Improving Consistency in Methane Emission Quantification from the Natural Gas Distribution System across Measurement Devices

Abstract

Efficient and cost-effective mitigation of methane emissions from local gas distribution systems requires full characterization of leaks across an urban region. Mobile real-time measurements of ambient CH4 provide a fast and effective approach to identify and quantify methane leaks. The objective of such methodologies is to relate emission rates to parameters obtained during mobile measurements. These parameters encompass the maximum methane enhancement detected while crossing a methane plume and the integrated area of the associated peak. The maximum enhancement is currently used for emission quantification in mobile measurements, but was suggested to exhibit inconsistency among various measurement devices.
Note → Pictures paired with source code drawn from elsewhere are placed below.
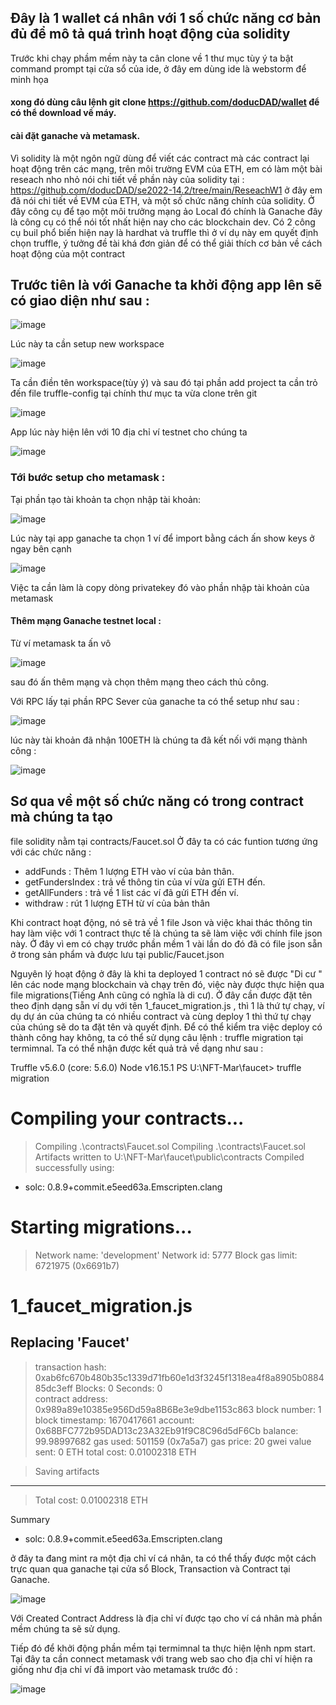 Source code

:## Đây là 1 wallet cá nhân với 1 số chức năng cơ bản đủ để mô tả quá trình hoạt động của solidity
Trước khi chạy phầm mềm này ta cân clone về 1 thư mục tùy ý
ta bật command prompt tại cửa sổ của ide, ở đây em dùng ide là webstorm để minh họa 
#### xong đó dùng câu lệnh git clone https://github.com/doducDAD/wallet để có thể download về máy.
#### cài đặt ganache và metamask.
Vì solidity là một ngôn ngữ dùng để viết các contract mà các contract lại hoạt động trên các mạng, trên môi trường EVM của ETH, em có làm một bài reseach nho nhỏ 
nói chi tiết về phần này của solidity tại : https://github.com/doducDAD/se2022-14.2/tree/main/ReseachW1 ở đây em đã nói chi tiết về EVM của ETH, và một số chức năng chính của solidity.
Ở đây công cụ để tạo một môi trưởng mạng ảo Local đó chính là Ganache đây là công cụ có thể nói tốt nhất hiện nay cho các blockchain dev. Có 2 công cụ buil phổ biến
hiện nay là hardhat và truffle thì ở ví dụ này em quyết định chọn truffle, ý tưởng đề tài khá đơn giản để có thể giải thích cơ bản về cách hoạt động của một contract



## Trước tiên là với Ganache ta khởi động app lên sẽ có giao diện như sau :

![image](https://user-images.githubusercontent.com/74479681/206176944-d35eadc0-ecde-4c8a-b95f-6854e0f6d491.png)

Lúc này ta cần setup new workspace

![image](https://user-images.githubusercontent.com/74479681/206177160-2b9a8290-52d2-4248-a04e-b102702bb2d7.png)

Ta cần điền tên workspace(tùy ý) và sau đó tại phần add project ta cần trỏ đến file truffle-config tại chính thư mục ta vừa clone trên git

![image](https://user-images.githubusercontent.com/74479681/206177349-2998eb1f-52ce-4132-8a12-1825d7e6bdfa.png)

App lúc này hiện lên với 10 địa chỉ ví testnet cho chúng ta 

![image](https://user-images.githubusercontent.com/74479681/206177545-3249c4c4-7604-4453-9b94-7ecb2a4b0691.png)

### Tới bước setup cho metamask : 



Tại phần tạo tài khoản ta chọn nhập tài khoản:

  ![image](https://user-images.githubusercontent.com/74479681/206177883-da52c198-71b2-4c74-9964-8791ea31b818.png)

Lúc này tại app ganache ta chọn 1 ví để import bằng cách ấn show keys ở ngay bên cạnh 

![image](https://user-images.githubusercontent.com/74479681/206178051-c5fc35c5-773a-401c-bfd6-c2eb567c1a15.png)

Việc ta cần làm là copy dòng privatekey đó vào phần nhập tài khoản của metamask

####  Thêm mạng Ganache testnet local  :

Từ ví metamask ta ấn vô 

![image](https://user-images.githubusercontent.com/74479681/206178447-eb58a51d-2bb4-4677-b5e0-faadf32cc564.png)

sau đó ấn thêm mạng và chọn thêm mạng theo cách thủ công.

Với RPC lấy tại phần RPC Sever của ganache ta có thể setup như sau :

![image](https://user-images.githubusercontent.com/74479681/206178830-9779c764-889f-46c8-ad47-5a9ceae1d70d.png)

lúc này tài khoản đã nhận 100ETH là chúng ta đã kết nối với mạng thành công : 

![image](https://user-images.githubusercontent.com/74479681/206178877-e27a366f-746a-4696-980d-73cdb3f707e6.png)

## Sơ qua về một số chức năng có trong contract mà chúng ta tạo 
file solidity nằm tại contracts/Faucet.sol
Ở đây ta có các funtion tương ứng với các chức năng : 
- addFunds : Thêm 1 lượng ETH vào ví của bản thân.
- getFundersIndex : trả về thông tin của ví vừa gửi ETH đến.
- getAllFunders   : trả về 1 list các ví đã gửi ETH đến ví.
- withdraw        : rút 1 lượng ETH từ ví của bản thân

Khi contract hoạt động, nó sẽ trả về 1 file Json và việc khai thác thông tin hay làm việc với 1 contract thực tế là chúng ta sẽ làm việc với chính file json này.
Ở đây vì em có chạy trước phần mềm 1 vài lần do đó đã có file json sẵn ở trong sản phẩm và được lưu tại public/Faucet.json

Nguyên lý hoạt động ở đây là khi ta deployed 1 contract nó sẽ được "Di cư " lên các node mạng blockchain và chạy trên đó, việc này được thực hiện qua file migrations(Tiếng Anh cũng có nghĩa là di cư). Ở đây cần được đặt tên theo định dạng sẵn ví dụ với tên 1_faucet_migration.js , thì 1 là thứ tự chạy, ví dụ dự án của chúng ta có nhiều contract và cùng deploy 1 thì thứ tự chạy của chúng sẽ do ta đặt tên và quyết định. Để có thể kiểm tra việc deploy có thành công hay không, ta có thể 
sử dụng câu lệnh : truffle migration tại termimnal. Ta có thể nhận được kết quả trả về dạng như sau :

Truffle v5.6.0 (core: 5.6.0)
Node v16.15.1
PS U:\NFT-Mar\faucet> truffle migration

Compiling your contracts...
===========================
> Compiling .\contracts\Faucet.sol
> Compiling .\contracts\Faucet.sol
> Artifacts written to U:\NFT-Mar\faucet\public\contracts
> Compiled successfully using:
   - solc: 0.8.9+commit.e5eed63a.Emscripten.clang


Starting migrations...
======================
> Network name:    'development'
> Network id:      5777
> Block gas limit: 6721975 (0x6691b7)


1_faucet_migration.js
=====================

   Replacing 'Faucet'
   ------------------
   > transaction hash:    0xab6fc670b480b35c1339d71fb60e1d3f3245f1318ea4f8a8905b088485dc3eff
   > Blocks: 0            Seconds: 0                                                                                                                                                                                                    
   > contract address:    0x989a89e10385e956Dd59a8B6Be3e9dbe1153c863
   > block number:        1
   > block timestamp:     1670417661
   > account:             0x68BFC772b95DAD13c23A32Eb91f9C8C96d5dF6Cb
   > balance:             99.98997682
   > gas used:            501159 (0x7a5a7)
   > gas price:           20 gwei
   > value sent:          0 ETH
   > total cost:          0.01002318 ETH

   > Saving artifacts
   -------------------------------------
   > Total cost:          0.01002318 ETH

Summary
   - solc: 0.8.9+commit.e5eed63a.Emscripten.clang

ở đây ta đang mint ra một địa chỉ ví cá nhân, ta có thể thấy được một cách trực quan qua ganache tại cửa sổ Block, Transaction và Contract tại Ganache.

![image](https://user-images.githubusercontent.com/74479681/206185211-7fa127ca-0fc4-4b6d-bf52-b9e6df1fc86d.png)

Với Created Contract Address là địa chỉ ví được tạo cho ví cá nhân mà phần mềm chúng ta sẽ sử dụng.

Tiếp đó để khởi động phần mềm tại termimnal ta thực hiện lệnh npm start.
Tại đây ta cần connect metamask với trang web sao cho địa chỉ ví hiện ra giống như địa chỉ ví đã import vào metamask trước đó  :

![image](https://user-images.githubusercontent.com/74479681/206185962-cbfd30de-a905-42d6-91cb-30f22690523e.png)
Based on controlled release experiments conducted in four cities (London, Toronto, Rotterdam, and Utrecht), emission estimation methodologies were evaluated. Integrated plume area was found to be a more robust metric across different methane gas analyzer devices than the maximum methane enhancement. A statistical function based on integrated plume area is proposed for more consistent emission estimations when using different instruments. Nevertheless, large temporal variations in CH4 concentration enhancements were observed for the same release rate in line with previous experiments. Evaluation of repeated measurements to address this uncertainty and enable differentiation among various leak sizes was included. This study recommends a minimum of three repeated measurements and an optimal range of 5-7 plume transects for effective emission quantification to prioritize repair actions.